**Problem to solve**: What number of lines in the material contain the word "also"? Give that number alone.

**Material supplied**:

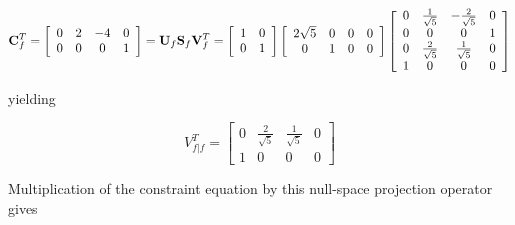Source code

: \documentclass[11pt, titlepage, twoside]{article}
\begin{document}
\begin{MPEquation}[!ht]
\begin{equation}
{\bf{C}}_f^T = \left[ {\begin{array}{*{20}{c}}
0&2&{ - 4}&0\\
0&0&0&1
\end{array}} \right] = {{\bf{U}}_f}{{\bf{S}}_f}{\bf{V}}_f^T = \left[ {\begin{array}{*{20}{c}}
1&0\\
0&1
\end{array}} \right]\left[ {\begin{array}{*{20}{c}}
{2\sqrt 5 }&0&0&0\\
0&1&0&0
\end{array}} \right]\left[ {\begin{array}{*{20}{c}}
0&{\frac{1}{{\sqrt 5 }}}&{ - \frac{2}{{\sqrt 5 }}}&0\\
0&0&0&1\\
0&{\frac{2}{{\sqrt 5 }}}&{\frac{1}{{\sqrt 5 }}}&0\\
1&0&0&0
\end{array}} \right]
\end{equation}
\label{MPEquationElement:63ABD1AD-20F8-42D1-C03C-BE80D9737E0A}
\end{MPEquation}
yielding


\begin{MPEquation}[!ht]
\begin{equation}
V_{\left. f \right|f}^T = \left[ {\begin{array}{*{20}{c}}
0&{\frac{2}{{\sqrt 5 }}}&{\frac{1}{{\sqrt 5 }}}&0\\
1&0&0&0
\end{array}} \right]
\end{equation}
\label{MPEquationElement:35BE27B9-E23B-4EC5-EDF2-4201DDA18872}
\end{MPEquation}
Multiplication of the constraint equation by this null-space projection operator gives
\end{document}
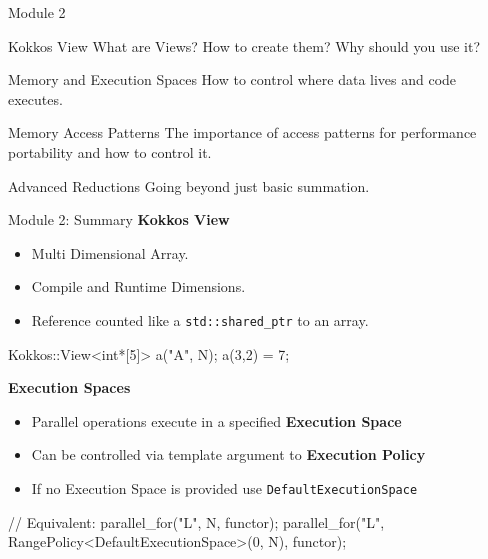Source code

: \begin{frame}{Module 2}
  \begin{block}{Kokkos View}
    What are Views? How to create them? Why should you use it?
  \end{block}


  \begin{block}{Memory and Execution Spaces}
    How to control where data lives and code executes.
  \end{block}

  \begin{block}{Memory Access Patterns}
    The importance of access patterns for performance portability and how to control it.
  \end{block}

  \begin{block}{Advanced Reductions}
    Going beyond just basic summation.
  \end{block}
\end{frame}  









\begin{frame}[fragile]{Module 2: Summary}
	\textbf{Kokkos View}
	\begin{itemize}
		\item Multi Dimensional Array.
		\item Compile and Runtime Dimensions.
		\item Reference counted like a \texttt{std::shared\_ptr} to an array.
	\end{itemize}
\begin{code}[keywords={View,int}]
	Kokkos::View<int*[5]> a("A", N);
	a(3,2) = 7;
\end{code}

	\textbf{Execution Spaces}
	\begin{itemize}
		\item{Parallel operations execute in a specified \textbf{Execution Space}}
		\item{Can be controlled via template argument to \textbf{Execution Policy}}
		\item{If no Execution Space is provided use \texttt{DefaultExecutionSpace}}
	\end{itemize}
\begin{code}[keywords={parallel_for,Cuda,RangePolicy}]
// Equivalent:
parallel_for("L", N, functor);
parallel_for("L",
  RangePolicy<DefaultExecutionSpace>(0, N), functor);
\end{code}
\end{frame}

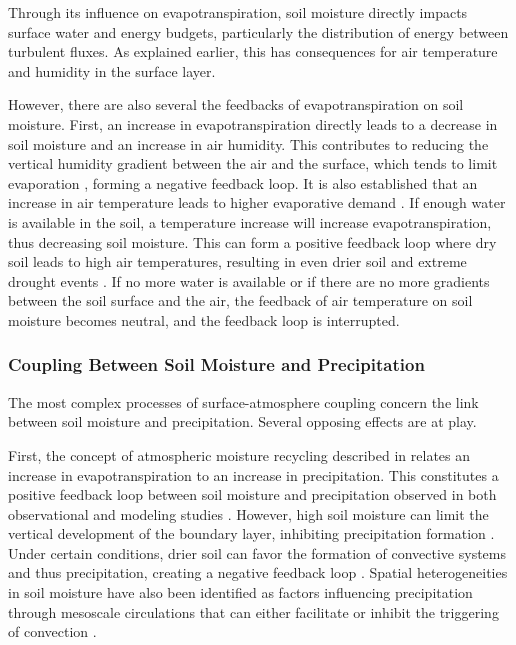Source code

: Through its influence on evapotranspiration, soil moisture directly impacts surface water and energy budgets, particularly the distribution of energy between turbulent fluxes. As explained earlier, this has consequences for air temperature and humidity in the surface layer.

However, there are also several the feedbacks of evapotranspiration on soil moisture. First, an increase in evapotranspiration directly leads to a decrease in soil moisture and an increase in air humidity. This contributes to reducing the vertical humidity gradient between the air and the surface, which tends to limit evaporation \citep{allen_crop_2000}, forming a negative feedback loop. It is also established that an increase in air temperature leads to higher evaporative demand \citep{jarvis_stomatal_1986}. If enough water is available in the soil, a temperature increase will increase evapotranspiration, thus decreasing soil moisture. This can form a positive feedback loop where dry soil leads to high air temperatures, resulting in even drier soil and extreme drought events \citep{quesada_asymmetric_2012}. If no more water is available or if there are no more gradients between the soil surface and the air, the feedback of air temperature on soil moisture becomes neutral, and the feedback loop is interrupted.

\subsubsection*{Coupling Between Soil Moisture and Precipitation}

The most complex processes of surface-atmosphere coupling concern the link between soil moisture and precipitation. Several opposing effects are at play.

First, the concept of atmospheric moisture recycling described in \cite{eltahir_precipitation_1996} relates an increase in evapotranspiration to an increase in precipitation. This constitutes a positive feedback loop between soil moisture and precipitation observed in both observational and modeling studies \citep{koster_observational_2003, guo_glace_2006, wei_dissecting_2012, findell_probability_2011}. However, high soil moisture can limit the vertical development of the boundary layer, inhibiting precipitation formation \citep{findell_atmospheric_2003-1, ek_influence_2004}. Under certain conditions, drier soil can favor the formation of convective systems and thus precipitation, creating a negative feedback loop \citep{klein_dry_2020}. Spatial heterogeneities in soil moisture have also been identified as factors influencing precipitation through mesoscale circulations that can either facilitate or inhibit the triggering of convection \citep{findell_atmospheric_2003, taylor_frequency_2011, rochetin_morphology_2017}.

**Exercise response**: 2